Longest Increasing Subsequence


#1

Given an unsorted array of integers, find the length of longest increasing subsequence.

Example:

Input: [10,9,2,5,3,7,101,18]
Output: 4 
Explanation: The longest increasing subsequence is [2,3,7,101], therefore the length is 4. 

Note:

  • There may be more than one LIS combination, it is only necessary for you to return the length.
  • Your algorithm should run in O(n2) complexity.

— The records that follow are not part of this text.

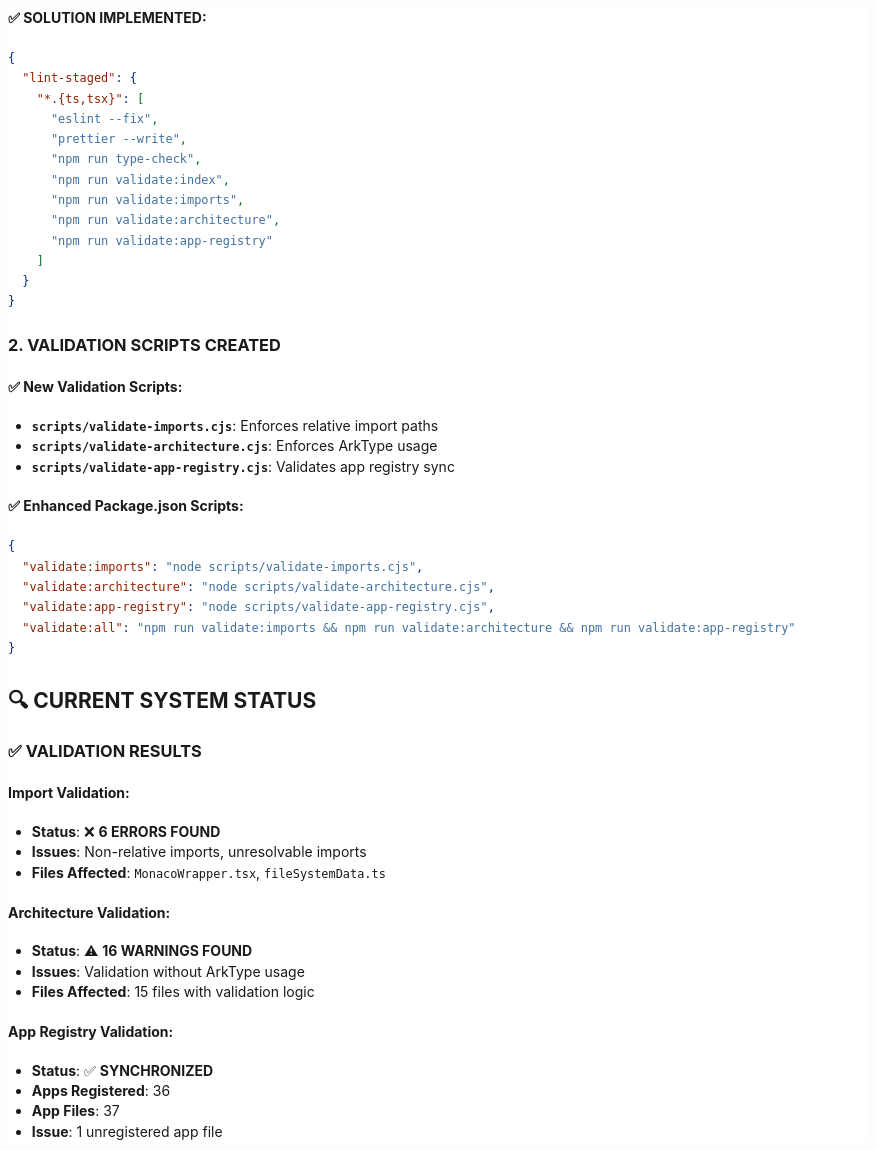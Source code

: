 #### **✅ SOLUTION IMPLEMENTED:**
```json
{
  "lint-staged": {
    "*.{ts,tsx}": [
      "eslint --fix",
      "prettier --write",
      "npm run type-check",
      "npm run validate:index",
      "npm run validate:imports",
      "npm run validate:architecture",
      "npm run validate:app-registry"
    ]
  }
}
```

### **2. VALIDATION SCRIPTS CREATED**

#### **✅ New Validation Scripts:**
- **`scripts/validate-imports.cjs`**: Enforces relative import paths
- **`scripts/validate-architecture.cjs`**: Enforces ArkType usage
- **`scripts/validate-app-registry.cjs`**: Validates app registry sync

#### **✅ Enhanced Package.json Scripts:**
```json
{
  "validate:imports": "node scripts/validate-imports.cjs",
  "validate:architecture": "node scripts/validate-architecture.cjs",
  "validate:app-registry": "node scripts/validate-app-registry.cjs",
  "validate:all": "npm run validate:imports && npm run validate:architecture && npm run validate:app-registry"
}
```

## 🔍 **CURRENT SYSTEM STATUS**

### **✅ VALIDATION RESULTS**

#### **Import Validation:**
- **Status**: ❌ **6 ERRORS FOUND**
- **Issues**: Non-relative imports, unresolvable imports
- **Files Affected**: `MonacoWrapper.tsx`, `fileSystemData.ts`

#### **Architecture Validation:**
- **Status**: ⚠️ **16 WARNINGS FOUND**
- **Issues**: Validation without ArkType usage
- **Files Affected**: 15 files with validation logic

#### **App Registry Validation:**
- **Status**: ✅ **SYNCHRONIZED**
- **Apps Registered**: 36
- **App Files**: 37
- **Issue**: 1 unregistered app file
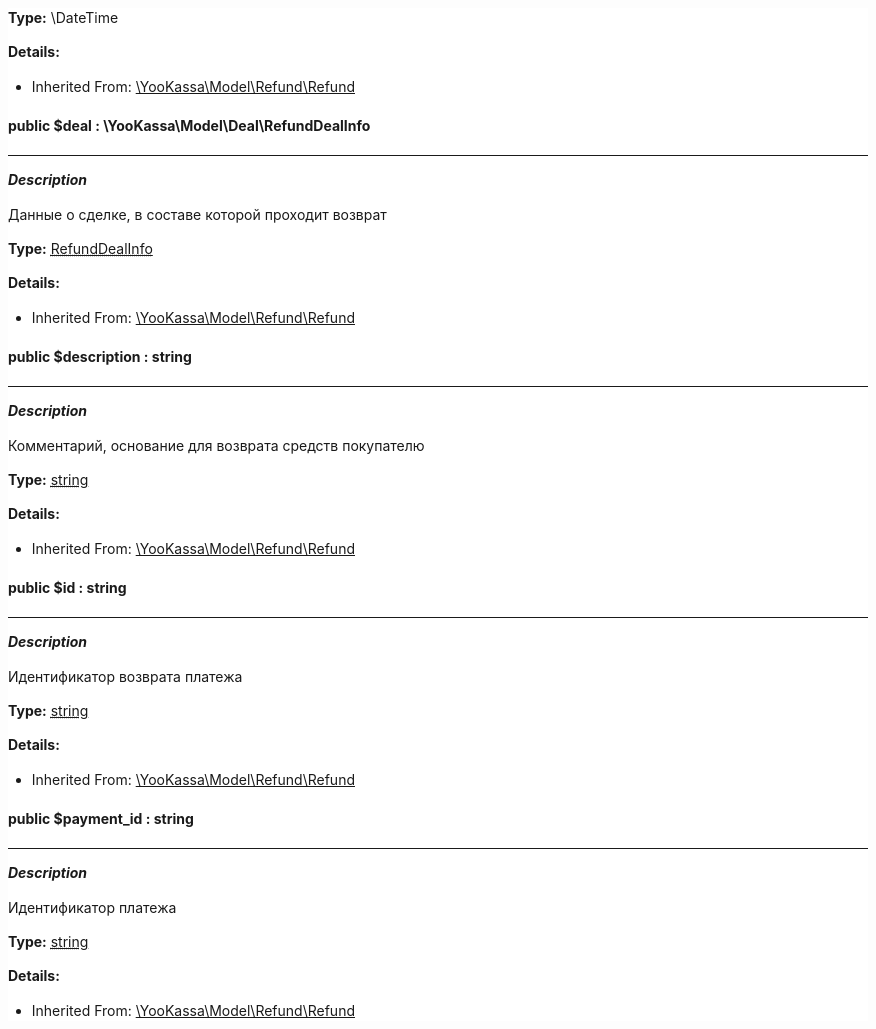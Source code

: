 **Type:** \DateTime

**Details:**
* Inherited From: [\YooKassa\Model\Refund\Refund](../classes/YooKassa-Model-Refund-Refund.md)


<a name="property_deal"></a>
#### public $deal : \YooKassa\Model\Deal\RefundDealInfo
---
***Description***

Данные о сделке, в составе которой проходит возврат

**Type:** <a href="../classes/YooKassa-Model-Deal-RefundDealInfo.html"><abbr title="\YooKassa\Model\Deal\RefundDealInfo">RefundDealInfo</abbr></a>

**Details:**
* Inherited From: [\YooKassa\Model\Refund\Refund](../classes/YooKassa-Model-Refund-Refund.md)


<a name="property_description"></a>
#### public $description : string
---
***Description***

Комментарий, основание для возврата средств покупателю

**Type:** <a href="../string"><abbr title="string">string</abbr></a>

**Details:**
* Inherited From: [\YooKassa\Model\Refund\Refund](../classes/YooKassa-Model-Refund-Refund.md)


<a name="property_id"></a>
#### public $id : string
---
***Description***

Идентификатор возврата платежа

**Type:** <a href="../string"><abbr title="string">string</abbr></a>

**Details:**
* Inherited From: [\YooKassa\Model\Refund\Refund](../classes/YooKassa-Model-Refund-Refund.md)


<a name="property_payment_id"></a>
#### public $payment_id : string
---
***Description***

Идентификатор платежа

**Type:** <a href="../string"><abbr title="string">string</abbr></a>

**Details:**
* Inherited From: [\YooKassa\Model\Refund\Refund](../classes/YooKassa-Model-Refund-Refund.md)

Follow up: Could you improve it to O(n log n) time complexity?


#2

The below code uses Patience Sorting which is a way to organize given numbers into different piles of elements where the top of the pile elements across the piles form the longest increasing subsquence.

class Solution {
   public int lengthOfLIS(int[] nums) {
       int[] piles = new int[nums.length];
       int len = 0;
       for(int num : nums){
           int i=0, j=len;
           while(i!=j){
               int mid = (i+j)/2;
               if(num > piles[mid]){
                   i = mid+1;
               } else{
                   j=mid;
               }
           }
           piles[i] = num;
           if(i==len) len++;
       }
       
       return len;
    }
}

#3

The below code uses dynamic programming to find out the sequence length at every index.

/*
3, 4, -1, 0, 6, 2, 3
1 .2 . 1  2 .3 .3 .4

we check nums from 0 to i at every i and incremenet value if nums[j] < nums[i]

*/
class Solution {
   public int lengthOfLIS(int[] nums) {
       if(nums==null || nums.length==0) return 0;
       int n = nums.length;
       int[] dp = new int[n];
       int max = 1;
       Arrays.fill(dp, 1);
       for(int i=1;i<n;i++){
           for(int j=0;j<i;j++){
               if(nums[j] < nums[i]){
                   dp[i] = Math.max(dp[i], dp[j]+1);
                   max = Math.max(max, dp[i]);
               }
           }
       }
       
       return max;
    }
}